Transcribe the data that follows precisely, omitting nothing.
[Stored data — start]
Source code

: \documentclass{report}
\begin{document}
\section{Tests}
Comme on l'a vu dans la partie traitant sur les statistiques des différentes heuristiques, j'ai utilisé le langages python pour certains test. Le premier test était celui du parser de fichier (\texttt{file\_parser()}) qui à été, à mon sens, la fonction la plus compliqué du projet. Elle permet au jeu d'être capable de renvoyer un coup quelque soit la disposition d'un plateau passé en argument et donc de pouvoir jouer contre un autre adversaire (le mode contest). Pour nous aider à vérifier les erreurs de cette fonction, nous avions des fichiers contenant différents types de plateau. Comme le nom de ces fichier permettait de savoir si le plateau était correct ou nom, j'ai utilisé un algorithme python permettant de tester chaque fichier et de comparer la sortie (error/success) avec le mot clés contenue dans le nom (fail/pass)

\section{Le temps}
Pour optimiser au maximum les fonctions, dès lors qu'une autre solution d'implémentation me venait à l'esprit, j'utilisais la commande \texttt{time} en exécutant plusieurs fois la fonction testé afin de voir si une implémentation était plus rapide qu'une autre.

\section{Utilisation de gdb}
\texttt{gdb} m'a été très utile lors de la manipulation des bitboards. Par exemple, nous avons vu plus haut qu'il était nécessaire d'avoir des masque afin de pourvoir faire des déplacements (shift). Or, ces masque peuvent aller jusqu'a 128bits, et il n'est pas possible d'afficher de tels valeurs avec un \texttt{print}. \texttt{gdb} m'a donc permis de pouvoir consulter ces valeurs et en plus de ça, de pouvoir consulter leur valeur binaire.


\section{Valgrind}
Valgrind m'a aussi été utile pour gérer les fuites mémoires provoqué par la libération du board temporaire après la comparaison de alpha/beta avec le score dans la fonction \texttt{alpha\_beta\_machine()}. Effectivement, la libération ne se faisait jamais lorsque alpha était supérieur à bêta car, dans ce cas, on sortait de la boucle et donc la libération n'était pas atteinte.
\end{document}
[Stored data — finish]
Worked solution:
Source code

: \documentclass{report}
\begin{document}
\section{Tests}
Comme on l'a vu dans la partie traitant sur les statistiques des différentes heuristiques, j'ai utilisé le langages python pour certains test. Le premier test était celui du parser de fichier (\texttt{file\_parser()}) qui à été, à mon sens, la fonction la plus compliqué du projet. Elle permet au jeu d'être capable de renvoyer un coup quelque soit la disposition d'un plateau passé en argument et donc de pouvoir jouer contre un autre adversaire (le mode contest). Pour nous aider à vérifier les erreurs de cette fonction, nous avions des fichiers contenant différents types de plateau. Comme le nom de ces fichier permettait de savoir si le plateau était correct ou nom, j'ai utilisé un algorithme python permettant de tester chaque fichier et de comparer la sortie (error/success) avec le mot clés contenue dans le nom (fail/pass)

\section{Le temps}
Pour optimiser au maximum les fonctions, dès lors qu'une autre solution d'implémentation me venait à l'esprit, j'utilisais la commande \texttt{time} en exécutant plusieurs fois la fonction testé afin de voir si une implémentation était plus rapide qu'une autre.

\section{Utilisation de gdb}
\texttt{gdb} m'a été très utile lors de la manipulation des bitboards. Par exemple, nous avons vu plus haut qu'il était nécessaire d'avoir des masque afin de pourvoir faire des déplacements (shift). Or, ces masque peuvent aller jusqu'a 128bits, et il n'est pas possible d'afficher de tels valeurs avec un \texttt{print}. \texttt{gdb} m'a donc permis de pouvoir consulter ces valeurs et en plus de ça, de pouvoir consulter leur valeur binaire.


\section{Valgrind}
Valgrind m'a aussi été utile pour gérer les fuites mémoires provoqué par la libération du board temporaire après la comparaison de alpha/beta avec le score dans la fonction \texttt{alpha\_beta\_machine()}. Effectivement, la libération ne se faisait jamais lorsque alpha était supérieur à bêta car, dans ce cas, on sortait de la boucle et donc la libération n'était pas atteinte.
\end{document}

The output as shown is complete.